▶ _DATA SUPPLIED_:

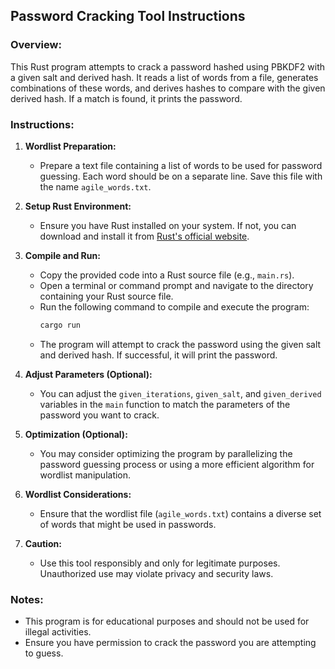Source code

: ## Password Cracking Tool Instructions

### Overview:
This Rust program attempts to crack a password hashed using PBKDF2 with a given salt and derived hash. It reads a list of words from a file, generates combinations of these words, and derives hashes to compare with the given derived hash. If a match is found, it prints the password.

### Instructions:
1. **Wordlist Preparation:**
   - Prepare a text file containing a list of words to be used for password guessing. Each word should be on a separate line. Save this file with the name `agile_words.txt`.

2. **Setup Rust Environment:**
   - Ensure you have Rust installed on your system. If not, you can download and install it from [Rust's official website](https://www.rust-lang.org/tools/install).

3. **Compile and Run:**
   - Copy the provided code into a Rust source file (e.g., `main.rs`).
   - Open a terminal or command prompt and navigate to the directory containing your Rust source file.
   - Run the following command to compile and execute the program:
     ```bash
     cargo run
     ```
   - The program will attempt to crack the password using the given salt and derived hash. If successful, it will print the password.

4. **Adjust Parameters (Optional):**
   - You can adjust the `given_iterations`, `given_salt`, and `given_derived` variables in the `main` function to match the parameters of the password you want to crack.

5. **Optimization (Optional):**
   - You may consider optimizing the program by parallelizing the password guessing process or using a more efficient algorithm for wordlist manipulation.

6. **Wordlist Considerations:**
   - Ensure that the wordlist file (`agile_words.txt`) contains a diverse set of words that might be used in passwords.

7. **Caution:**
   - Use this tool responsibly and only for legitimate purposes. Unauthorized use may violate privacy and security laws.

### Notes:
- This program is for educational purposes and should not be used for illegal activities.
- Ensure you have permission to crack the password you are attempting to guess.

▶ _EXERCISE OBJECTIVE_:
Lines wanted from the listing above: the line with "Cracking Tool Instructions" up to and including the line with "2. **Setup Rust Environment:**". Please write them out exactly, adding nothing else.

▶ _EXPECTED OUTPUT_:
: ## Password Cracking Tool Instructions

### Overview:
This Rust program attempts to crack a password hashed using PBKDF2 with a given salt and derived hash. It reads a list of words from a file, generates combinations of these words, and derives hashes to compare with the given derived hash. If a match is found, it prints the password.

### Instructions:
1. **Wordlist Preparation:**
   - Prepare a text file containing a list of words to be used for password guessing. Each word should be on a separate line. Save this file with the name `agile_words.txt`.

2. **Setup Rust Environment:**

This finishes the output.